Exercise material:
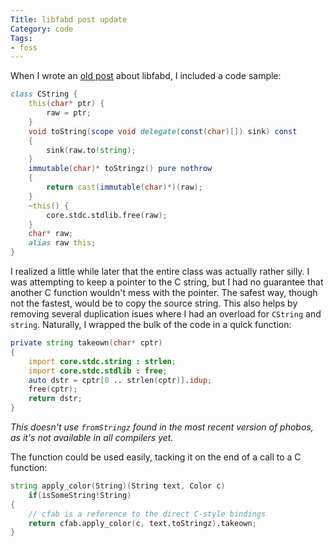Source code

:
 ```yaml
---
Title: libfabd post update
Category: code
Tags:
- foss
---
```


When I wrote an [old post] about libfabd, I included a code sample:

```d
class CString {
    this(char* ptr) {
        raw = ptr;
    }
    void toString(scope void delegate(const(char)[]) sink) const
    {
        sink(raw.to!string);
    }
    immutable(char)* toStringz() pure nothrow
    {
        return cast(immutable(char)*)(raw);
    }
    ~this() {
        core.stdc.stdlib.free(raw);
    }
    char* raw;
    alias raw this;
}
```

I realized a little while later that the entire class was actually rather silly.
I was attempting to keep a pointer to the C string, but I had no guarantee that another C function wouldn't mess with the pointer.
The safest way, though not the fastest, would be to copy the source string.
This also helps by removing several duplication isues where I had an overload for `CString` and `string`.
Naturally, I wrapped the bulk of the code in a quick function:

```d
private string takeown(char* cptr)
{
	import core.stdc.string : strlen;
	import core.stdc.stdlib : free;
	auto dstr = cptr[0 .. strlen(cptr)].idup;
	free(cptr);
	return dstr;
}
```

*This doesn't use `fromStringz` found in the most recent version of phobos, as it's not available in all compilers yet.*

The function could be used easily, tacking it on the end of a call to a C function:

```d
string apply_color(String)(String text, Color c)
	if(isSomeString!String)
{
	// cfab is a reference to the direct C-style bindings
	return cfab.apply_color(c, text.toStringz).takeown;
}
```

[old post]: {filename}/2014/12/16-libfabd-postmortem.md
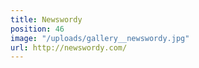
 ```yaml
---
title: Newswordy
position: 46
image: "/uploads/gallery__newswordy.jpg"
url: http://newswordy.com/
---
```


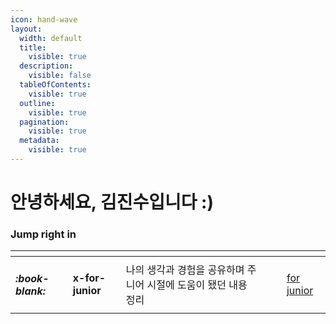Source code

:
 ```yaml
---
icon: hand-wave
layout:
  width: default
  title:
    visible: true
  description:
    visible: false
  tableOfContents:
    visible: true
  outline:
    visible: true
  pagination:
    visible: true
  metadata:
    visible: true
---
```


# 안녕하세요, 김진수입니다 :)



### Jump right in

<table data-view="cards"><thead><tr><th></th><th></th><th></th><th data-hidden data-card-cover data-type="files"></th><th data-hidden></th><th data-hidden data-card-target data-type="content-ref"></th></tr></thead><tbody><tr><td><h4><i class="fa-book-blank">:book-blank:</i></h4></td><td><strong>x-for-junior</strong></td><td>나의 생각과 경험을 공유하며 주니어 시절에 도움이 됐던 내용 정리</td><td></td><td></td><td><a href="https://app.gitbook.com/o/NiqyfNMUfBH3TCANJmEH/s/nZEHB1Apovkr7sorGy8q/">for junior</a></td></tr></tbody></table>
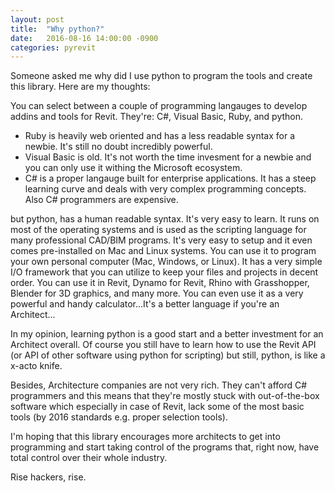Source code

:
 ```yaml
---
layout: post
title:  "Why python?"
date:   2016-08-16 14:00:00 -0900
categories: pyrevit
---
```


Someone asked me why did I use python to program the tools and create this library. Here are my thoughts:

You can select between a couple of programming langauges to develop addins and tools for Revit. They're: C#, Visual Basic, Ruby, and python.

- Ruby is heavily web oriented and has a less readable syntax for a newbie. It's still no doubt incredibly powerful.
- Visual Basic is old. It's not worth the time invesment for a newbie and you can only use it withing the Microsoft ecosystem.
- C# is a proper langauge built for enterprise applications. It has a steep learning curve and deals with very complex programming concepts. Also C# programmers are expensive.

but python, has a human readable syntax. It's very easy to learn. It runs on most of the operating systems and is used as the scripting language for many professional CAD/BIM programs. It's very easy to setup and it even comes pre-installed on Mac and Linux systems. You can use it to program your own personal computer (Mac, Windows, or Linux). It has a very simple I/O framework that you can utilize to keep your files and projects in decent order. You can use it in Revit, Dynamo for Revit, Rhino with Grasshopper, Blender for 3D graphics, and many more. You can even use it as a very powerful and handy calculator...It's a better language if you're an Architect...

In my opinion, learning python is a good start and a better investment for an Architect overall. Of course you still have to learn how to use the Revit API (or API of other software using python for scripting) but still, python, is like a x-acto knife.

Besides, Architecture companies are not very rich. They can't afford C# programmers and this means that they're mostly stuck with out-of-the-box software which especially in case of Revit, lack some of the most basic tools (by 2016 standards e.g. proper selection tools).

I'm hoping that this library encourages more architects to get into programming and start taking control of the programs that, right now, have total control over their whole industry.

Rise hackers, rise.
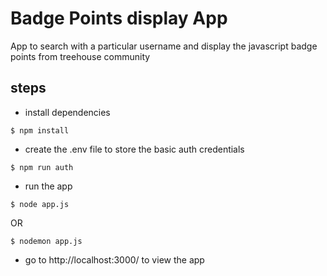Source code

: # Badge Points display App

App to search with a particular username and display the javascript badge points from treehouse community

## steps
- install dependencies

```$ npm install ```

- create the .env file to store the basic auth credentials

```$ npm run auth```

- run the app

```$ node app.js```

OR

```$ nodemon app.js```

- go to http://localhost:3000/ to view the app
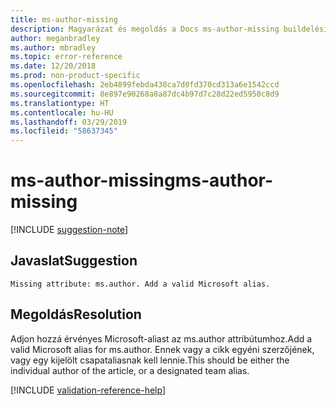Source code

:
 ```yaml
---
title: ms-author-missing
description: Magyarázat és megoldás a Docs ms-author-missing buildelési problémájára
author: meganbradley
ms.author: mbradley
ms.topic: error-reference
ms.date: 12/20/2018
ms.prod: non-product-specific
ms.openlocfilehash: 2eb4899febda438ca7d0fd370cd313a6e1542ccd
ms.sourcegitcommit: 8e897e90268a8a87dc4b97d7c28d22ed5950c8d9
ms.translationtype: HT
ms.contentlocale: hu-HU
ms.lasthandoff: 03/29/2019
ms.locfileid: "58637345"
---
```

# <a name="ms-author-missing"></a><span data-ttu-id="2ce1e-103">ms-author-missing</span><span class="sxs-lookup"><span data-stu-id="2ce1e-103">ms-author-missing</span></span>

[!INCLUDE [suggestion-note](includes/suggestion-note.md)]

## <a name="suggestion"></a><span data-ttu-id="2ce1e-104">Javaslat</span><span class="sxs-lookup"><span data-stu-id="2ce1e-104">Suggestion</span></span>

`Missing attribute: ms.author. Add a valid Microsoft alias.`

## <a name="resolution"></a><span data-ttu-id="2ce1e-105">Megoldás</span><span class="sxs-lookup"><span data-stu-id="2ce1e-105">Resolution</span></span>

<span data-ttu-id="2ce1e-106">Adjon hozzá érvényes Microsoft-aliast az ms.author attribútumhoz.</span><span class="sxs-lookup"><span data-stu-id="2ce1e-106">Add a valid Microsoft alias for ms.author.</span></span> <span data-ttu-id="2ce1e-107">Ennek vagy a cikk egyéni szerzőjének, vagy egy kijelölt csapataliasnak kell lennie.</span><span class="sxs-lookup"><span data-stu-id="2ce1e-107">This should be either the individual author of the article, or a designated team alias.</span></span>

<!--make sure to add this file to your includes folder and verify the path-->
[!INCLUDE [validation-reference-help](includes/validation-reference-help.md)]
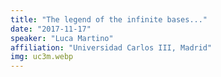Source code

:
 ```yaml
---
title: "The legend of the infinite bases..."
date: "2017-11-17"
speaker: "Luca Martino"
affiliation: "Universidad Carlos III, Madrid"
img: uc3m.webp
---
```

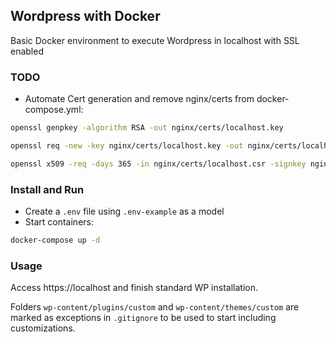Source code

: ## Wordpress with Docker
Basic Docker environment to execute Wordpress in localhost with SSL enabled

### TODO

- Automate Cert generation and remove nginx/certs from docker-compose.yml:

```bash
openssl genpkey -algorithm RSA -out nginx/certs/localhost.key
```

```bash
openssl req -new -key nginx/certs/localhost.key -out nginx/certs/localhost.csr
```

```bash
openssl x509 -req -days 365 -in nginx/certs/localhost.csr -signkey nginx/certs/localhost.key -out nginx/certs/localhost.crt
```

### Install and Run

- Create a `.env` file using `.env-example` as a model
- Start containers:

```bash
docker-compose up -d
```

### Usage
Access https://localhost and finish standard WP installation.

Folders `wp-content/plugins/custom` and `wp-content/themes/custom` are marked as exceptions in `.gitignore` to be used to start including customizations.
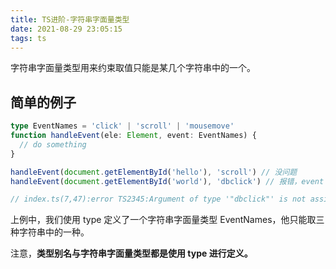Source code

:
 ```yaml
---
title: TS进阶-字符串字面量类型
date: 2021-08-29 23:05:15
tags: ts
---
```


字符串字面量类型用来约束取值只能是某几个字符串中的一个。

<!-- more -->

## 简单的例子

```ts
type EventNames = 'click' | 'scroll' | 'mousemove'
function handleEvent(ele: Element, event: EventNames) {
  // do something
}

handleEvent(document.getElementById('hello'), 'scroll') // 没问题
handleEvent(document.getElementById('world'), 'dbclick') // 报错，event 不能为 'dbclick'

// index.ts(7,47):error TS2345:Argument of type '"dbclick"' is not assignable to parameter of type 'EventNames'
```

上例中，我们使用 type 定义了一个字符串字面量类型 EventNames，他只能取三种字符串中的一种。

注意，**类型别名与字符串字面量类型都是使用 type 进行定义。**
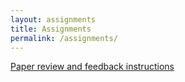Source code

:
 ```yaml
---
layout: assignments
title: Assignments
permalink: /assignments/
---
```

[Paper review and feedback instructions](https://docs.google.com/document/d/1qy4PgxEmXM6rEyOM2m0yDOnQ3ODERGcdw1ZiSfmyH9Y/edit)
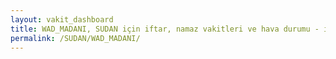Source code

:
 ```yaml
---
layout: vakit_dashboard
title: WAD_MADANI, SUDAN için iftar, namaz vakitleri ve hava durumu - ilçe/eyalet seç
permalink: /SUDAN/WAD_MADANI/
---
```


<script type="text/javascript">
  var GLOBAL_COUNTRY = 'SUDAN';
  var GLOBAL_CITY = 'WAD_MADANI';
  var GLOBAL_STATE = '';
  var lat = 72;
  var lon = 21;
</script>
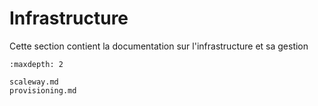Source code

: # Infrastructure

Cette section contient la documentation sur l'infrastructure et sa gestion

```{toctree}
:maxdepth: 2

scaleway.md
provisioning.md
```
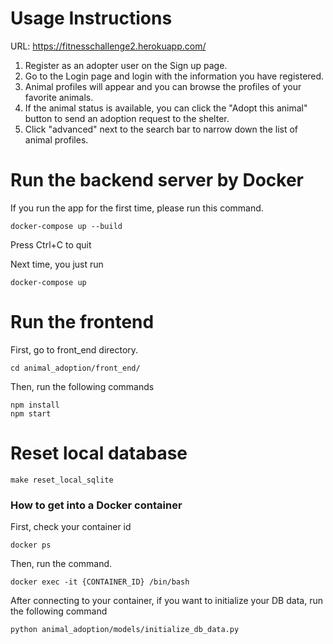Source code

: # Usage Instructions
URL: https://fitnesschallenge2.herokuapp.com/ 

1. Register as an adopter user on the Sign up page.
2. Go to the Login page and login with the information you have registered.
3. Animal profiles will appear and you can browse the profiles of your favorite animals.
4. If the animal status is available, you can click the "Adopt this animal" button to send an adoption request to the shelter.
5. Click "advanced" next to the search bar to narrow down the list of animal profiles.


# Run the backend server by Docker
If you run the app for the first time, please run this command.

```
docker-compose up --build
```

Press Ctrl+C to quit


Next time, you just run
```
docker-compose up
```

# Run the frontend
First, go to front_end directory.

```
cd animal_adoption/front_end/
```

Then, run the following commands
```
npm install
npm start
```

# Reset local database
```
make reset_local_sqlite
```

### How to get into a Docker container
First, check your container id
```
docker ps
```

Then, run the command.
```
docker exec -it {CONTAINER_ID} /bin/bash
```

After connecting to your container, if you want to initialize your DB data, run the following command
```
python animal_adoption/models/initialize_db_data.py 
```
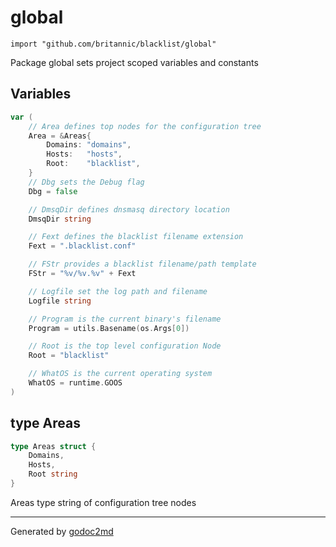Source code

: 
# global
    import "github.com/britannic/blacklist/global"

Package global sets project scoped variables and constants





## Variables
``` go
var (
    // Area defines top nodes for the configuration tree
    Area = &Areas{
        Domains: "domains",
        Hosts:   "hosts",
        Root:    "blacklist",
    }
    // Dbg sets the Debug flag
    Dbg = false

    // DmsqDir defines dnsmasq directory location
    DmsqDir string

    // Fext defines the blacklist filename extension
    Fext = ".blacklist.conf"

    // FStr provides a blacklist filename/path template
    FStr = "%v/%v.%v" + Fext

    // Logfile set the log path and filename
    Logfile string

    // Program is the current binary's filename
    Program = utils.Basename(os.Args[0])

    // Root is the top level configuration Node
    Root = "blacklist"

    // WhatOS is the current operating system
    WhatOS = runtime.GOOS
)
```


## type Areas
``` go
type Areas struct {
    Domains,
    Hosts,
    Root string
}
```
Areas type string of configuration tree nodes

















- - -
Generated by [godoc2md](http://godoc.org/github.com/davecheney/godoc2md)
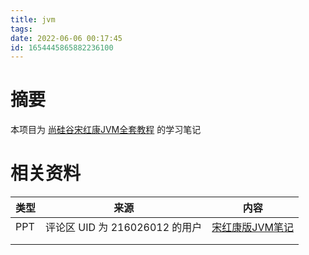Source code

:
 ```yaml
---
title: jvm
tags: 
date: 2022-06-06 00:17:45
id: 1654445865882236100
---
```

# 摘要

本项目为 [尚硅谷宋红康JVM全套教程](https://www.bilibili.com/video/BV1PJ411n7xZ) 的学习笔记

# 相关资料

| 类型 | 来源                           | 内容                                                         |
| ---- | ------------------------------ | ------------------------------------------------------------ |
| PPT  | 评论区 UID 为 216026012 的用户 | [宋红康版JVM笔记](https://blog.csdn.net/qq_42449963/article/details/113965228) |
|      |                                |                                                              |
|      |                                |                                                              |



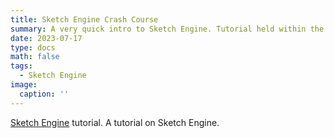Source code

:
 ```yaml
---
title: Sketch Engine Crash Course
summary: A very quick intro to Sketch Engine. Tutorial held within the UpSkills project at the Petnica Science Center, Serbia.
date: 2023-07-17
type: docs
math: false
tags:
  - Sketch Engine
image:
  caption: ''
---
```


[Sketch Engine](https://www.sketchengine.eu/) tutorial. A tutorial on Sketch Engine.
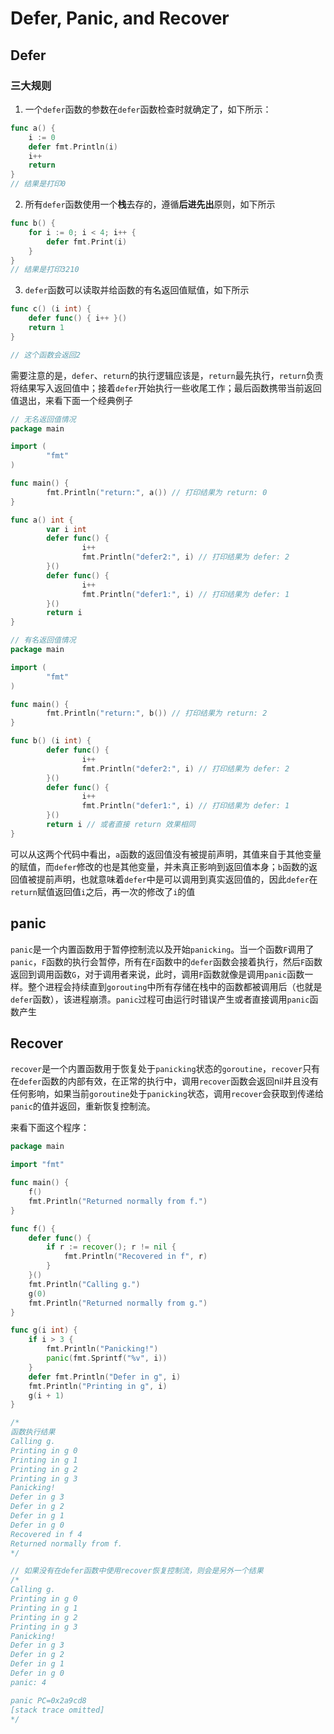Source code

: # Defer, Panic, and Recover

## Defer

### 三大规则

1. 一个`defer`函数的参数在`defer`函数检查时就确定了，如下所示：

```go
func a() {
    i := 0
    defer fmt.Println(i)
    i++
    return
}
// 结果是打印0
```

2. 所有`defer`函数使用一个**栈**去存的，遵循**后进先出**原则，如下所示

```go
func b() {
    for i := 0; i < 4; i++ {
        defer fmt.Print(i)
    }
}
// 结果是打印3210
```

3. `defer`函数可以读取并给函数的有名返回值赋值，如下所示

```go
func c() (i int) {
    defer func() { i++ }()
    return 1
}

// 这个函数会返回2
```

需要注意的是，`defer`、`return`的执行逻辑应该是，`return`最先执行，`return`负责将结果写入返回值中；接着`defer`开始执行一些收尾工作；最后函数携带当前返回值退出，来看下面一个经典例子

```go
// 无名返回值情况
package main

import (
        "fmt"
)

func main() {
        fmt.Println("return:", a()) // 打印结果为 return: 0
}

func a() int {
        var i int
        defer func() {
                i++
                fmt.Println("defer2:", i) // 打印结果为 defer: 2
        }()
        defer func() {
                i++
                fmt.Println("defer1:", i) // 打印结果为 defer: 1
        }()
        return i
}
```

```go
// 有名返回值情况
package main

import (
        "fmt"
)

func main() {
        fmt.Println("return:", b()) // 打印结果为 return: 2
}

func b() (i int) {
        defer func() {
                i++
                fmt.Println("defer2:", i) // 打印结果为 defer: 2
        }()
        defer func() {
                i++
                fmt.Println("defer1:", i) // 打印结果为 defer: 1
        }()
        return i // 或者直接 return 效果相同
}
```

可以从这两个代码中看出，`a`函数的返回值没有被提前声明，其值来自于其他变量的赋值，而`defer`修改的也是其他变量，并未真正影响到返回值本身；`b`函数的返回值被提前声明，也就意味着`defer`中是可以调用到真实返回值的，因此`defer`在`return`赋值返回值`i`之后，再一次的修改了`i`的值

## panic

`panic`是一个内置函数用于暂停控制流以及开始`panicking`。当一个函数`F`调用了`panic`，`F`函数的执行会暂停，所有在`F`函数中的`defer`函数会接着执行，然后`F`函数返回到调用函数`G`，对于调用者来说，此时，调用`F`函数就像是调用`panic`函数一样。整个进程会持续直到`gorouting`中所有存储在栈中的函数都被调用后（也就是`defer`函数），该进程崩溃。`panic`过程可由运行时错误产生或者直接调用`panic`函数产生



## Recover

`recover`是一个内置函数用于恢复处于`panicking`状态的`goroutine`，`recover`只有在`defer`函数的内部有效，在正常的执行中，调用`recover`函数会返回nil并且没有任何影响，如果当前`goroutine`处于`panicking`状态，调用`recover`会获取到传递给`panic`的值并返回，重新恢复控制流。

来看下面这个程序：

```go
package main

import "fmt"

func main() {
    f()
    fmt.Println("Returned normally from f.")
}

func f() {
    defer func() {
        if r := recover(); r != nil {
            fmt.Println("Recovered in f", r)
        }
    }()
    fmt.Println("Calling g.")
    g(0)
    fmt.Println("Returned normally from g.")
}

func g(i int) {
    if i > 3 {
        fmt.Println("Panicking!")
        panic(fmt.Sprintf("%v", i))
    }
    defer fmt.Println("Defer in g", i)
    fmt.Println("Printing in g", i)
    g(i + 1)
}

/*
函数执行结果
Calling g.
Printing in g 0
Printing in g 1
Printing in g 2
Printing in g 3
Panicking!
Defer in g 3
Defer in g 2
Defer in g 1
Defer in g 0
Recovered in f 4
Returned normally from f.
*/

// 如果没有在defer函数中使用recover恢复控制流，则会是另外一个结果
/*
Calling g.
Printing in g 0
Printing in g 1
Printing in g 2
Printing in g 3
Panicking!
Defer in g 3
Defer in g 2
Defer in g 1
Defer in g 0
panic: 4

panic PC=0x2a9cd8
[stack trace omitted]
*/
```



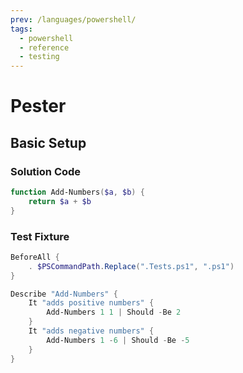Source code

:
 ```yaml
---
prev: /languages/powershell/
tags:
  - powershell
  - reference
  - testing
---
```


# Pester

## Basic Setup

### Solution Code

```powershell
function Add-Numbers($a, $b) {
    return $a + $b
}
```

### Test Fixture

```powershell
BeforeAll {
    . $PSCommandPath.Replace(".Tests.ps1", ".ps1")
}

Describe "Add-Numbers" {
    It "adds positive numbers" {
        Add-Numbers 1 1 | Should -Be 2
    }
    It "adds negative numbers" {
        Add-Numbers 1 -6 | Should -Be -5
    }
}
```


<!--
TODO: Finish this reference
TODO: Add tutorial and link to it
TODO: Add any recipes and link to them
-->
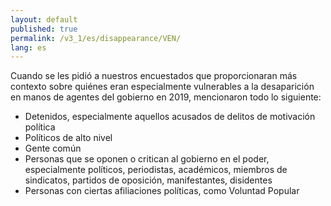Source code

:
 ```yaml
---
layout: default
published: true
permalink: /v3_1/es/disappearance/VEN/
lang: es
---
```


Cuando se les pidió a nuestros encuestados que proporcionaran más contexto sobre quiénes eran especialmente vulnerables a la desaparición en manos de agentes del gobierno en 2019, mencionaron todo lo siguiente:

- Detenidos, especialmente aquellos acusados de delitos de motivación política
- Políticos de alto nivel
- Gente común
- Personas que se oponen o critican al gobierno en el poder, especialmente políticos, periodistas, académicos, miembros de sindicatos, partidos de oposición, manifestantes, disidentes
- Personas con ciertas afiliaciones políticas, como Voluntad Popular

What the exercise asks:
Pick out every line of the listing containing the word "gobierno", and show those lines.

Answer to this exercise:
Cuando se les pidió a nuestros encuestados que proporcionaran más contexto sobre quiénes eran especialmente vulnerables a la desaparición en manos de agentes del gobierno en 2019, mencionaron todo lo siguiente:
- Personas que se oponen o critican al gobierno en el poder, especialmente políticos, periodistas, académicos, miembros de sindicatos, partidos de oposición, manifestantes, disidentes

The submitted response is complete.